The Holy Father is realistic enough to recognize that not everybody will have a deep experience of that kind or an intense desire to share this saving love of Jesus. Therefore he is quick to add a couple of practical tips too. Firstly, we must pray insistently to Jesus “that He will once more touch our hearts. We need to implore His grace daily, asking Him to open our cold hearts and shake up our lukewarm and superficial existence.” Still more precisely he suggests that one may just stand before the Lord with open hearts and just let Him look at us. Thereby we will be able to see that gaze of love.
Secondly, the Holy Father recommends contemplation of the word of God, as a desirous tool for missionary love. “The best incentive for sharing the Gospel comes from contemplating it with love, lingering over its pages and reading it with the heart. If we approach it in this way, its beauty will amaze and constantly excite us. But if this is to come about, we need to recover a contemplative spirit” (#264b).
As a result what follows, then, is a real encounter with Jesus’ saving love or a transformed life from our superficial existence into a new and meaningful life. Once we have achieved the desired transformation, we will be impelled to transmit it to others, as St. John the Evangelist confirms: “we speak of what we have seen and heard” (1 Jn 1:3).
When we turn to our Father of the nation, we also see that he insisted upon the very same three requirements from the missionaries of his time. First as regards the transformed life Gandhi remarked: “Faith is not imparted like secular subjects. It is given through the language of the heart. If a man has a living faith in him, it spreads its aroma like the rose its scent.

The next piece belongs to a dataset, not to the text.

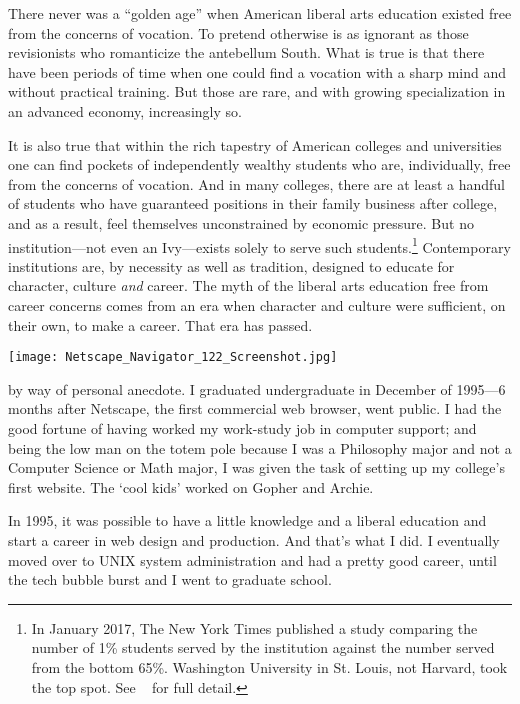 There never was a ``golden age'' when American liberal arts education existed free from the concerns of vocation. To pretend otherwise is as ignorant as those revisionists who romanticize the antebellum South. What is true is that there have been periods of time when one could find a vocation with a sharp mind and without practical training. But those are rare, and with growing specialization in an advanced economy, increasingly so.

It is also true that within the rich tapestry of American colleges and universities one can find pockets of independently wealthy students who are, individually, free from the concerns of vocation. And in many colleges, there are at least a handful of students who have guaranteed positions in their family business after college, and as a result, feel themselves unconstrained by economic pressure. But no institution---not even an Ivy---exists solely to serve such students.\footnote{In January 2017, The New York Times published a study comparing the number of 1\% students served by the institution against the number served from the bottom 65\%. Washington University in St. Louis, not Harvard, took the top spot. See ~\citep{Aisch:2017wg} for full detail.} Contemporary institutions are, by necessity as well as tradition, designed to educate for character, culture \emph{and} career. The myth of the liberal arts education free from career concerns comes from an era when character and culture were sufficient, on their own, to make a career. That era has passed.

\begin{marginfigure}\texttt{[image: Netscape\_Navigator\_122\_Screenshot.jpg]}\caption{Screenshot of Netscape Navigator 1.22, which was the first 'main-stream' web browser.  Screenshot from wikimedia commons By Indolering (Own work) [CC0], via Wikimedia Commons}\label{fig:netscape}\end{marginfigure}  by way of personal anecdote. I graduated undergraduate in December of 1995---6 months after Netscape, the first commercial web browser, went public. I had the good fortune of having worked my work-study job in computer support; and being the low man on the totem pole because I was a Philosophy major and not a Computer Science or Math major, I was given the task of setting up my college's first website. The `cool kids' worked on Gopher and Archie. 

In 1995, it was possible to have a little knowledge and a liberal education and start a career in web design and production. And that's what I did. I eventually moved over to UNIX system administration and had a pretty good career, until the tech bubble burst and I went to graduate school.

Because of its invisibility, the extent of its influence is far wider than that of the visible beauty of the colour of the petals” (Message 61). Jesus preached not a new religion, but a new life. He called men to repentance.
As regards prayer, Gandhi corroborates Pope Francis’ idea that prayer is “a yearning of the heart to be one with the Maker, an invocation for His blessing…There can be no fixed rule laid down as to the time these devotional acts should take. It depends upon individual temperament. These are precious moments in one’s daily life. The exercises are intended to sober and humble and enable us to realize that nothing happens without His will and that we are but ‘clay in the hands of the Potter’ ”(Prayer 16).
Moreover, in parallel to what EG says about realization of personal encounter with Jesus, Gandhi too urges us to personally realize God: “Some of us are intellectually aware of God, while others are afflicted by doubt. None has seen Him face to face. We desire to recognize and realize Him, to become one with Him, and seek to gratify that desire through prayer.”(Prayer 153).
Finally, as regards the contemplation of the word of God, it is worth remembering these words which he wrote with reference to his favourite scripture: the Bhagavad Gita.“We may meditate on any Gita verse or even one single word in it. Every word in the Gita an ornament of hers, and to thank of an ornament of our beloved object is as good as thinking of it itself.” (124).
So, it is evident that both our Holy Father and the Father of our nation, lay a great emphasis on three vital components of truly religious life: transformation of life, attainable through prayer and the word of God. If they are really there in a missionary, there can be no room for missionary crisis at all.